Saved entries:
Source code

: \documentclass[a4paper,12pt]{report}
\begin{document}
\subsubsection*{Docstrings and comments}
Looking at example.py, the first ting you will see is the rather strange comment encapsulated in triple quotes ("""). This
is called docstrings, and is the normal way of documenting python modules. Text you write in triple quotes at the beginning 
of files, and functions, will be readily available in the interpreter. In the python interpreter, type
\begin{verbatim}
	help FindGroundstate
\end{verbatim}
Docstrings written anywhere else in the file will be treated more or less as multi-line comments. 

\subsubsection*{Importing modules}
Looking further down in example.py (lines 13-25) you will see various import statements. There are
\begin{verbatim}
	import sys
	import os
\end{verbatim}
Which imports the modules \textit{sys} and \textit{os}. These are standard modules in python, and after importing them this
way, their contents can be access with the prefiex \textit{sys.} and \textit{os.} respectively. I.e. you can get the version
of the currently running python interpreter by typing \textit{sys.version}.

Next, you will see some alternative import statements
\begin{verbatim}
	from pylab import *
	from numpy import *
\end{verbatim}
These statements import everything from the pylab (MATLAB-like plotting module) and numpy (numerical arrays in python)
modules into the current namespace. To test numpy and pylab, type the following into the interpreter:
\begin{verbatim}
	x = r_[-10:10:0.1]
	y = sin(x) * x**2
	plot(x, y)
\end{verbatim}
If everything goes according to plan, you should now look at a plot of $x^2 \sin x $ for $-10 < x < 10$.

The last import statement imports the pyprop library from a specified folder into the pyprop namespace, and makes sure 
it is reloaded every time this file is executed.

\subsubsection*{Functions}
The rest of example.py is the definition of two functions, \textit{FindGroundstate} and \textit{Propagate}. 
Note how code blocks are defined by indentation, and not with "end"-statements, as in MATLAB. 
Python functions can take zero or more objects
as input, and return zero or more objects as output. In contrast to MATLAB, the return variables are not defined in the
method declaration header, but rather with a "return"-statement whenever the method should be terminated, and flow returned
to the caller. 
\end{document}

Required action - Each line of the records must be reproduced exactly.

Exercise result -
Source code

: \documentclass[a4paper,12pt]{report}
\begin{document}
\subsubsection*{Docstrings and comments}
Looking at example.py, the first ting you will see is the rather strange comment encapsulated in triple quotes ("""). This
is called docstrings, and is the normal way of documenting python modules. Text you write in triple quotes at the beginning 
of files, and functions, will be readily available in the interpreter. In the python interpreter, type
\begin{verbatim}
	help FindGroundstate
\end{verbatim}
Docstrings written anywhere else in the file will be treated more or less as multi-line comments. 

\subsubsection*{Importing modules}
Looking further down in example.py (lines 13-25) you will see various import statements. There are
\begin{verbatim}
	import sys
	import os
\end{verbatim}
Which imports the modules \textit{sys} and \textit{os}. These are standard modules in python, and after importing them this
way, their contents can be access with the prefiex \textit{sys.} and \textit{os.} respectively. I.e. you can get the version
of the currently running python interpreter by typing \textit{sys.version}.

Next, you will see some alternative import statements
\begin{verbatim}
	from pylab import *
	from numpy import *
\end{verbatim}
These statements import everything from the pylab (MATLAB-like plotting module) and numpy (numerical arrays in python)
modules into the current namespace. To test numpy and pylab, type the following into the interpreter:
\begin{verbatim}
	x = r_[-10:10:0.1]
	y = sin(x) * x**2
	plot(x, y)
\end{verbatim}
If everything goes according to plan, you should now look at a plot of $x^2 \sin x $ for $-10 < x < 10$.

The last import statement imports the pyprop library from a specified folder into the pyprop namespace, and makes sure 
it is reloaded every time this file is executed.

\subsubsection*{Functions}
The rest of example.py is the definition of two functions, \textit{FindGroundstate} and \textit{Propagate}. 
Note how code blocks are defined by indentation, and not with "end"-statements, as in MATLAB. 
Python functions can take zero or more objects
as input, and return zero or more objects as output. In contrast to MATLAB, the return variables are not defined in the
method declaration header, but rather with a "return"-statement whenever the method should be terminated, and flow returned
to the caller. 
\end{document}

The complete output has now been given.